● **Brief**: Repeat the following entries verbatim, apart from the pictures.

---+---

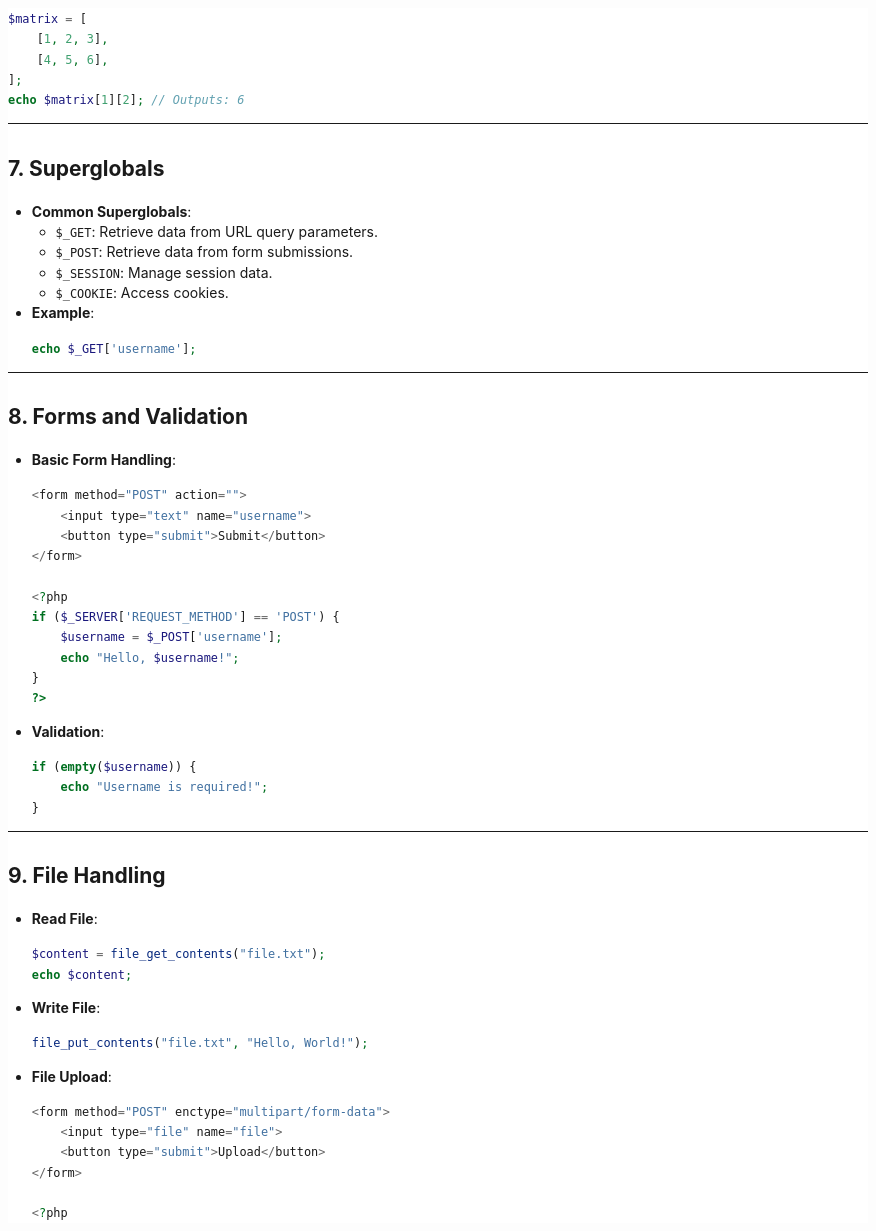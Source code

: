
   ```php
  $matrix = [
      [1, 2, 3],
      [4, 5, 6],
  ];
  echo $matrix[1][2]; // Outputs: 6
  ```

---

## 7. **Superglobals**
- **Common Superglobals**:
  - `$_GET`: Retrieve data from URL query parameters.
  - `$_POST`: Retrieve data from form submissions.
  - `$_SESSION`: Manage session data.
  - `$_COOKIE`: Access cookies.
- **Example**:
  ```php
  echo $_GET['username'];
  ```

---

## 8. **Forms and Validation**
- **Basic Form Handling**:
  ```php
  <form method="POST" action="">
      <input type="text" name="username">
      <button type="submit">Submit</button>
  </form>

  <?php
  if ($_SERVER['REQUEST_METHOD'] == 'POST') {
      $username = $_POST['username'];
      echo "Hello, $username!";
  }
  ?>
  ```
- **Validation**:
  ```php
  if (empty($username)) {
      echo "Username is required!";
  }
  ```

---

## 9. **File Handling**
- **Read File**:
  ```php
  $content = file_get_contents("file.txt");
  echo $content;
  ```
- **Write File**:
  ```php
  file_put_contents("file.txt", "Hello, World!");
  ```
- **File Upload**:
  ```php
  <form method="POST" enctype="multipart/form-data">
      <input type="file" name="file">
      <button type="submit">Upload</button>
  </form>

  <?php
  ```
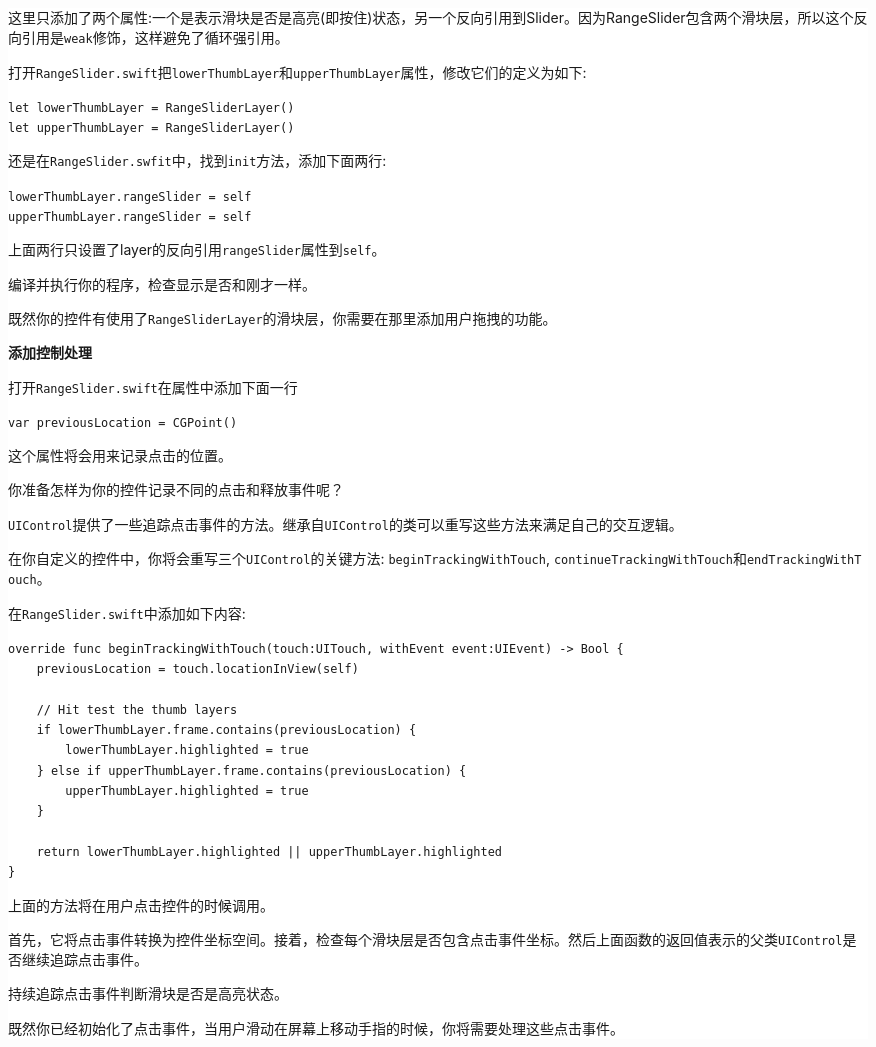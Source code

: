 这里只添加了两个属性:一个是表示滑块是否是高亮(即按住)状态，另一个反向引用到Slider。因为RangeSlider包含两个滑块层，所以这个反向引用是`weak`修饰，这样避免了循环强引用。

打开`RangeSlider.swift`把`lowerThumbLayer`和`upperThumbLayer`属性，修改它们的定义为如下:

```
let lowerThumbLayer = RangeSliderLayer()
let upperThumbLayer = RangeSliderLayer()
```

还是在`RangeSlider.swfit`中，找到`init`方法，添加下面两行:

```
lowerThumbLayer.rangeSlider = self
upperThumbLayer.rangeSlider = self
```

上面两行只设置了layer的反向引用`rangeSlider`属性到`self`。

编译并执行你的程序，检查显示是否和刚才一样。

既然你的控件有使用了`RangeSliderLayer`的滑块层，你需要在那里添加用户拖拽的功能。

**添加控制处理**

打开`RangeSlider.swift`在属性中添加下面一行

`var previousLocation = CGPoint()`

这个属性将会用来记录点击的位置。

你准备怎样为你的控件记录不同的点击和释放事件呢？

`UIControl`提供了一些追踪点击事件的方法。继承自`UIControl`的类可以重写这些方法来满足自己的交互逻辑。

在你自定义的控件中，你将会重写三个`UIControl`的关键方法: `beginTrackingWithTouch`, `continueTrackingWithTouch`和`endTrackingWithTouch`。

在`RangeSlider.swift`中添加如下内容:

```
override func beginTrackingWithTouch(touch:UITouch, withEvent event:UIEvent) -> Bool {
	previousLocation = touch.locationInView(self)
	
	// Hit test the thumb layers
	if lowerThumbLayer.frame.contains(previousLocation) {
		lowerThumbLayer.highlighted = true
	} else if upperThumbLayer.frame.contains(previousLocation) {
		upperThumbLayer.highlighted = true
	}
	
	return lowerThumbLayer.highlighted || upperThumbLayer.highlighted
}
```

上面的方法将在用户点击控件的时候调用。

首先，它将点击事件转换为控件坐标空间。接着，检查每个滑块层是否包含点击事件坐标。然后上面函数的返回值表示的父类`UIControl`是否继续追踪点击事件。

持续追踪点击事件判断滑块是否是高亮状态。

既然你已经初始化了点击事件，当用户滑动在屏幕上移动手指的时候，你将需要处理这些点击事件。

---+---

● **Output of the task**:
Source code

:
   ```php
  $matrix = [
      [1, 2, 3],
      [4, 5, 6],
  ];
  echo $matrix[1][2]; // Outputs: 6
  ```

---

## 7. **Superglobals**
- **Common Superglobals**:
  - `$_GET`: Retrieve data from URL query parameters.
  - `$_POST`: Retrieve data from form submissions.
  - `$_SESSION`: Manage session data.
  - `$_COOKIE`: Access cookies.
- **Example**:
  ```php
  echo $_GET['username'];
  ```

---

## 8. **Forms and Validation**
- **Basic Form Handling**:
  ```php
  <form method="POST" action="">
      <input type="text" name="username">
      <button type="submit">Submit</button>
  </form>

  <?php
  if ($_SERVER['REQUEST_METHOD'] == 'POST') {
      $username = $_POST['username'];
      echo "Hello, $username!";
  }
  ?>
  ```
- **Validation**:
  ```php
  if (empty($username)) {
      echo "Username is required!";
  }
  ```

---

## 9. **File Handling**
- **Read File**:
  ```php
  $content = file_get_contents("file.txt");
  echo $content;
  ```
- **Write File**:
  ```php
  file_put_contents("file.txt", "Hello, World!");
  ```
- **File Upload**:
  ```php
  <form method="POST" enctype="multipart/form-data">
      <input type="file" name="file">
      <button type="submit">Upload</button>
  </form>

  <?php
  ```
Source code

: 这里只添加了两个属性:一个是表示滑块是否是高亮(即按住)状态，另一个反向引用到Slider。因为RangeSlider包含两个滑块层，所以这个反向引用是`weak`修饰，这样避免了循环强引用。

打开`RangeSlider.swift`把`lowerThumbLayer`和`upperThumbLayer`属性，修改它们的定义为如下:

```
let lowerThumbLayer = RangeSliderLayer()
let upperThumbLayer = RangeSliderLayer()
```

还是在`RangeSlider.swfit`中，找到`init`方法，添加下面两行:

```
lowerThumbLayer.rangeSlider = self
upperThumbLayer.rangeSlider = self
```

上面两行只设置了layer的反向引用`rangeSlider`属性到`self`。

编译并执行你的程序，检查显示是否和刚才一样。

既然你的控件有使用了`RangeSliderLayer`的滑块层，你需要在那里添加用户拖拽的功能。

**添加控制处理**

打开`RangeSlider.swift`在属性中添加下面一行

`var previousLocation = CGPoint()`

这个属性将会用来记录点击的位置。

你准备怎样为你的控件记录不同的点击和释放事件呢？

`UIControl`提供了一些追踪点击事件的方法。继承自`UIControl`的类可以重写这些方法来满足自己的交互逻辑。

在你自定义的控件中，你将会重写三个`UIControl`的关键方法: `beginTrackingWithTouch`, `continueTrackingWithTouch`和`endTrackingWithTouch`。

在`RangeSlider.swift`中添加如下内容:

```
override func beginTrackingWithTouch(touch:UITouch, withEvent event:UIEvent) -> Bool {
	previousLocation = touch.locationInView(self)
	
	// Hit test the thumb layers
	if lowerThumbLayer.frame.contains(previousLocation) {
		lowerThumbLayer.highlighted = true
	} else if upperThumbLayer.frame.contains(previousLocation) {
		upperThumbLayer.highlighted = true
	}
	
	return lowerThumbLayer.highlighted || upperThumbLayer.highlighted
}
```

上面的方法将在用户点击控件的时候调用。

首先，它将点击事件转换为控件坐标空间。接着，检查每个滑块层是否包含点击事件坐标。然后上面函数的返回值表示的父类`UIControl`是否继续追踪点击事件。

持续追踪点击事件判断滑块是否是高亮状态。

既然你已经初始化了点击事件，当用户滑动在屏幕上移动手指的时候，你将需要处理这些点击事件。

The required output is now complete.